In his speech, the Newark archbishop took aim at those “small enclaves” who “safeguard the treasure of the Christian tradition in its purest form from the corrosive intrusion of a corrupt society”. “Even from ancient times, there have been individuals and movements who have tried to define and delimit what it means to be a Catholic Christian,” Tobin said. “Nevertheless, the Universal Church has always repudiated such attempts. It is only the Lord who ultimately judges who belongs or does not belong.”
Here he echoes Francis’s new apostolic exhortation Gaudete et Exsultate. “It is not healthy to love silence while fleeing interaction with others, to want peace and quiet while avoiding activity, to seek prayer while disdaining service,” the Holy Father wrote.
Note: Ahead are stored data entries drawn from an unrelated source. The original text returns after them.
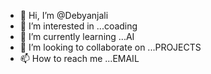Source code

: - 👋 Hi, I’m @Debyanjali
- 👀 I’m interested in ...coading
- 🌱 I’m currently learning ...AI
- 💞️ I’m looking to collaborate on ...PROJECTS
- 📫 How to reach me ...EMAIL

<!---
Debyanjali/Debyanjali is a ✨ special ✨ repository because its `README.md` (this file) appears on your GitHub profile.
You can click the Preview link to take a look at your changes.
--->

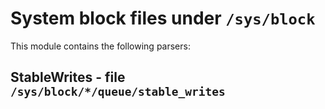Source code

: System block files under ``/sys/block``
=======================================

This module contains the following parsers:

StableWrites - file ``/sys/block/*/queue/stable_writes``
--------------------------------------------------------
But Tobin is also at odds with Pope Benedict XVI, who has speculated that the Church may be reduced to a faithful remnant – a Church “characterised more by the mustard seed,” as then-Cardinal Joseph Ratzinger phrased it in 1997.
During the question-and-answer session, Tobin addressed another fresh controversy. When asked about the recent sacking of gay teachers from Catholic schools, he admitted that the Church had been “somewhat marginalised” for what non-Catholics viewed as her “preoccupation with sexual ethics”.
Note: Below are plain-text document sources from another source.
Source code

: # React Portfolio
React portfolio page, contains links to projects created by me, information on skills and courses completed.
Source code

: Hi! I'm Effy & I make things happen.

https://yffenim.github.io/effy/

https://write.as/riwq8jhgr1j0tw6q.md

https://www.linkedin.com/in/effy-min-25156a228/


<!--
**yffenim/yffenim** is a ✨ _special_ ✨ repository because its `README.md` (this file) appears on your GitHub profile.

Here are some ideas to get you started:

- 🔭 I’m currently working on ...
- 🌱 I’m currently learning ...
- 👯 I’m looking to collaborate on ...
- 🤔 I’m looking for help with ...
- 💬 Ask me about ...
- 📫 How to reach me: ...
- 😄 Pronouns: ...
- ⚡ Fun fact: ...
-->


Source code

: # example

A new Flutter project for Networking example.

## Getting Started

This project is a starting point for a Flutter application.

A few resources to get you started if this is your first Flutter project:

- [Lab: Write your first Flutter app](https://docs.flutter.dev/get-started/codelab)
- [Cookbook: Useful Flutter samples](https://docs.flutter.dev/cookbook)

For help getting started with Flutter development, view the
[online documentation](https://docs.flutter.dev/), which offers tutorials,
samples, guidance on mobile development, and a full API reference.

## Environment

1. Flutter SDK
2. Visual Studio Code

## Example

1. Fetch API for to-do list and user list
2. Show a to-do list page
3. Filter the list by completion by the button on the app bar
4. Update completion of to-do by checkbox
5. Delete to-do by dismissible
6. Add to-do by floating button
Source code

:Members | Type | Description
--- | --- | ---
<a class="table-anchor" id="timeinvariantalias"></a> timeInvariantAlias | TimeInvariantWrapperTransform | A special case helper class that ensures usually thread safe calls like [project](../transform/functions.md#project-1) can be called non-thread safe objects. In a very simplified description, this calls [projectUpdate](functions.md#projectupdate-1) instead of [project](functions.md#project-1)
To his credit, he affirmed that “the Church cannot reverse itself on its sexual ethics”, while stressing that “Pope Francis has shown that there are other issues on which the Church and world can work together”.
This is yet another point of division among Catholics, particularly in the United States. Conservatives generally agree with the Catechism in saying that gay people ought to be treated with “respect, compassion and sensitivity”. But they fear that many gay outreach ministries ultimately aim to validate homosexual unions. The most common example they use is Fr James Martin SJ, who has refused to condemn same-sex relationships.
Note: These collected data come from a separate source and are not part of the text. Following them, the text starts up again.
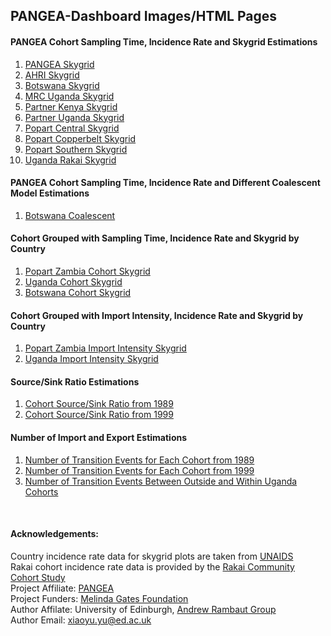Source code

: ## PANGEA-Dashboard Images/HTML Pages

#### PANGEA Cohort Sampling Time, Incidence Rate and Skygrid Estimations

1. [PANGEA Skygrid](https://xiaoyu518.github.io/PANGEA_Skygrid.html)
2. [AHRI Skygrid](https://xiaoyu518.github.io/AHRI_Skygrid.html)
3. [Botswana Skygrid](https://xiaoyu518.github.io/Botswana_Skygrid.html)
4. [MRC Uganda Skygrid](https://xiaoyu518.github.io/MRCUganda_Skygrid.html)
5. [Partner Kenya Skygrid](https://xiaoyu518.github.io/PartnerKenya_Skygrid.html)
6. [Partner Uganda Skygrid](https://xiaoyu518.github.io/PartnerUganda_Skygrid.html)
7. [Popart Central Skygrid](https://xiaoyu518.github.io/PopartCentral_Skygrid.html)
8. [Popart Copperbelt Skygrid](https://xiaoyu518.github.io/PopartCopperbelt_Skygrid.html)
9. [Popart Southern Skygrid](https://xiaoyu518.github.io/PopartSouthern_Skygrid.html)
10. [Uganda Rakai Skygrid](https://xiaoyu518.github.io/UgandaRakai_Skygrid.html)

#### PANGEA Cohort Sampling Time, Incidence Rate and Different Coalescent Model Estimations

1. [Botswana Coalescent](https://xiaoyu518.github.io/Botswana_Coalescent.html)

#### Cohort Grouped with Sampling Time, Incidence Rate and Skygrid by Country 

1. [Popart Zambia Cohort Skygrid](https://xiaoyu518.github.io/PopartAll_Skygrid.html)
2. [Uganda Cohort Skygrid](https://xiaoyu518.github.io/Uganda_Skygrid.html)
3. [Botswana Cohort Skygrid](https://xiaoyu518.github.io/BotswanaAll_Skygrid.html)

#### Cohort Grouped with Import Intensity, Incidence Rate and Skygrid by Country 

1. [Popart Zambia Import Intensity Skygrid](https://xiaoyu518.github.io/Popart_Import_Intensity.html)
2. [Uganda Import Intensity Skygrid](https://xiaoyu518.github.io/Uganda_Import_Intensity.html)

#### Source/Sink Ratio Estimations

1. [Cohort Source/Sink Ratio from 1989](https://xiaoyu518.github.io/ssRatio_1989.html)
2. [Cohort Source/Sink Ratio from 1999](https://xiaoyu518.github.io/ssRatio_1999.html)

#### Number of Import and Export Estimations

1. [Number of Transition Events for Each Cohort from 1989](https://xiaoyu518.github.io/ssEvents_1989.html)
2. [Number of Transition Events for Each Cohort from 1999](https://xiaoyu518.github.io/ssEvents_1999.html)
3. [Number of Transition Events Between Outside and Within Uganda Cohorts](https://xiaoyu518.github.io/Uganda_Cohort_Transition.html)

<br>

#### Acknowledgements:

Country incidence rate data for skygrid plots are taken from [UNAIDS](https://aidsinfo.unaids.org/)<br>
Rakai cohort incidence rate data is provided by the [Rakai Community Cohort Study](https://www.rhsp.org/research/rccs/explore-rccs-data)<br>
Project Affiliate: [PANGEA](https://www.pangea-hiv.org/)<br>
Project Funders: [Melinda Gates Foundation](https://www.gatesfoundation.org/)<br>
Author Affilate: University of Edinburgh, [Andrew Rambaut Group](http://tree.bio.ed.ac.uk/people/)<br>
Author Email: xiaoyu.yu@ed.ac.uk<br>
Tobin walks a fine but essential line between upholding orthodox moral theology and empathising with gay Catholics. But his endorsement of Fr Martin’s book Building a Bridge brought him into conflict with yet another heavyweight prelate: Cardinal Timothy Dolan, the Archbishop of New York. Last year an article in the New York Times contrasted Tobin’s support for Fr Martin with Dolan’s endorsement of Daniel Mattson’s Why I Don’t Call Myself Gay, which urges Catholics who experience same-sex attraction to reject a “gay identity”.
Dolan, who received his first episcopal see from John Paul II, was widely seen as the Vatican’s key American ally during both John Paul and Benedict’s papacies. It is unclear whether any personal acrimony exists between the two. John Allen – who knows both men personally – said their relationship was “deeply respectful”, which is not exactly the warmest descriptor. Indeed, Francis’s decision to place Tobin in Newark, right across the Hudson River from New York, could very well signify his intention to grant him the pontifical favour Dolan has enjoyed since the early 2000s.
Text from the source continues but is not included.